**Assignment:**
An exact copy of all the lines below is required, with every image left out.

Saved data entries
▼

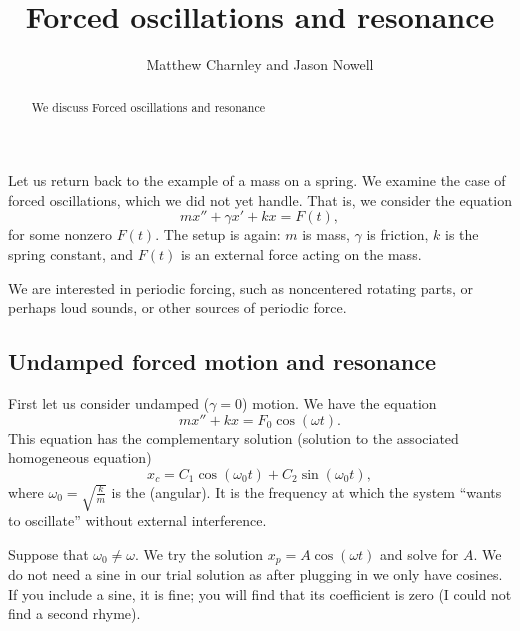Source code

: \documentclass{ximera}
\title{Forced oscillations and resonance}
\author{Matthew Charnley and Jason Nowell}
\begin{document}
\begin{abstract}
    We discuss Forced oscillations and resonance
\end{abstract}
\maketitle

\label{forcedo:section}


\begin{mywrapfigsimp}{2.0in}{2.3in}
    \noindent
    
\end{mywrapfigsimp}
Let us return back to the example of a mass on a spring.  We examine the case of forced oscillations, which we did not yet handle.  That is, we consider the equation
\begin{equation*}
    mx'' + \gamma x' + kx = F(t) ,
\end{equation*}
for some nonzero $F(t)$.  The setup is again: $m$ is mass, $\gamma$ is friction, $k$ is the spring constant, and $F(t)$ is an external force acting on the mass.

We are interested in periodic forcing, such as noncentered rotating parts, or perhaps loud sounds, or other sources of periodic force.  

\subsection{Undamped forced motion and resonance}

First let us consider undamped ($\gamma =0$) motion. We have the equation
\begin{equation*}
    mx'' + kx = F_0 \cos (\omega t) .
\end{equation*}
This equation has the complementary solution (solution to the associated homogeneous equation)
\begin{equation*}
    x_c = C_1 \cos (\omega_0 t) + C_2 \sin (\omega_0 t) ,
\end{equation*}
where $\omega_0 = \sqrt{\frac{k}{m}}$ is the \emph{} (angular).  It is the frequency at which the system ``wants to oscillate'' without external interference.

Suppose that $\omega_0 \not= \omega$.  We try the solution $x_p = A \cos (\omega t)$ and solve for $A$.  We do not need a sine in our trial solution as after plugging in we only have cosines. If you include a sine, it is fine; you will find that its coefficient is zero (I could not find a second rhyme).
\end{document}
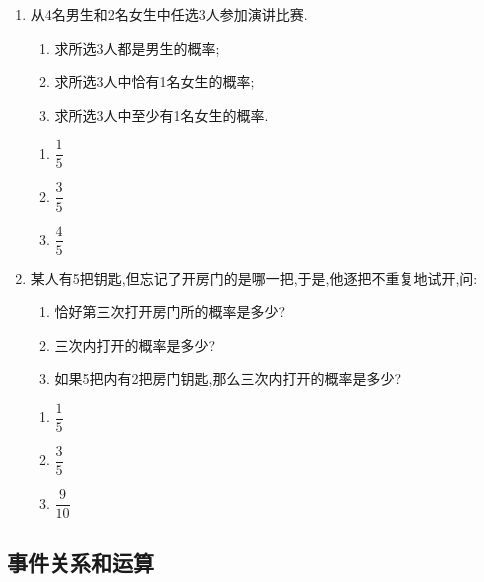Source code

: \begin{enumerate}
\item 从4名男生和2名女生中任选3人参加演讲比赛.
\begin{enumerate}
\item 求所选3人都是男生的概率;
\item 求所选3人中恰有1名女生的概率;
\item 求所选3人中至少有1名女生的概率.
\end{enumerate}
\begin{jieda}
    \begin{enumerate}
        \item $\dfrac{1}{5}$
        \item $\dfrac{3}{5}$
        \item $\dfrac{4}{5}$
    \end{enumerate}
\end{jieda}


\item 某人有5把钥匙,但忘记了开房门的是哪一把,于是,他逐把不重复地试开,问:
\begin{enumerate}
\item 恰好第三次打开房门所的概率是多少?
\item 三次内打开的概率是多少?
\item 如果5把内有2把房门钥匙,那么三次内打开的概率是多少?
\end{enumerate}
\begin{jieda}
    \begin{enumerate}
        \item $\dfrac{1}{5}$
        \item $\dfrac{3}{5}$
        \item $\dfrac{9}{10}$
    \end{enumerate}
\end{jieda}
    
\end{enumerate}


\clearpage

\subsection*{事件关系和运算}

▲

**Task response:**
Source code

: \documentclass{ximera}
\title{Forced oscillations and resonance}
\author{Matthew Charnley and Jason Nowell}
\begin{document}
\begin{abstract}
    We discuss Forced oscillations and resonance
\end{abstract}
\maketitle

\label{forcedo:section}


\begin{mywrapfigsimp}{2.0in}{2.3in}
    \noindent
    
\end{mywrapfigsimp}
Let us return back to the example of a mass on a spring.  We examine the case of forced oscillations, which we did not yet handle.  That is, we consider the equation
\begin{equation*}
    mx'' + \gamma x' + kx = F(t) ,
\end{equation*}
for some nonzero $F(t)$.  The setup is again: $m$ is mass, $\gamma$ is friction, $k$ is the spring constant, and $F(t)$ is an external force acting on the mass.

We are interested in periodic forcing, such as noncentered rotating parts, or perhaps loud sounds, or other sources of periodic force.  

\subsection{Undamped forced motion and resonance}

First let us consider undamped ($\gamma =0$) motion. We have the equation
\begin{equation*}
    mx'' + kx = F_0 \cos (\omega t) .
\end{equation*}
This equation has the complementary solution (solution to the associated homogeneous equation)
\begin{equation*}
    x_c = C_1 \cos (\omega_0 t) + C_2 \sin (\omega_0 t) ,
\end{equation*}
where $\omega_0 = \sqrt{\frac{k}{m}}$ is the \emph{} (angular).  It is the frequency at which the system ``wants to oscillate'' without external interference.

Suppose that $\omega_0 \not= \omega$.  We try the solution $x_p = A \cos (\omega t)$ and solve for $A$.  We do not need a sine in our trial solution as after plugging in we only have cosines. If you include a sine, it is fine; you will find that its coefficient is zero (I could not find a second rhyme).
\end{document}
Source code

: \begin{enumerate}
\item 从4名男生和2名女生中任选3人参加演讲比赛.
\begin{enumerate}
\item 求所选3人都是男生的概率;
\item 求所选3人中恰有1名女生的概率;
\item 求所选3人中至少有1名女生的概率.
\end{enumerate}
\begin{jieda}
    \begin{enumerate}
        \item $\dfrac{1}{5}$
        \item $\dfrac{3}{5}$
        \item $\dfrac{4}{5}$
    \end{enumerate}
\end{jieda}


\item 某人有5把钥匙,但忘记了开房门的是哪一把,于是,他逐把不重复地试开,问:
\begin{enumerate}
\item 恰好第三次打开房门所的概率是多少?
\item 三次内打开的概率是多少?
\item 如果5把内有2把房门钥匙,那么三次内打开的概率是多少?
\end{enumerate}
\begin{jieda}
    \begin{enumerate}
        \item $\dfrac{1}{5}$
        \item $\dfrac{3}{5}$
        \item $\dfrac{9}{10}$
    \end{enumerate}
\end{jieda}
    
\end{enumerate}


\clearpage

\subsection*{事件关系和运算}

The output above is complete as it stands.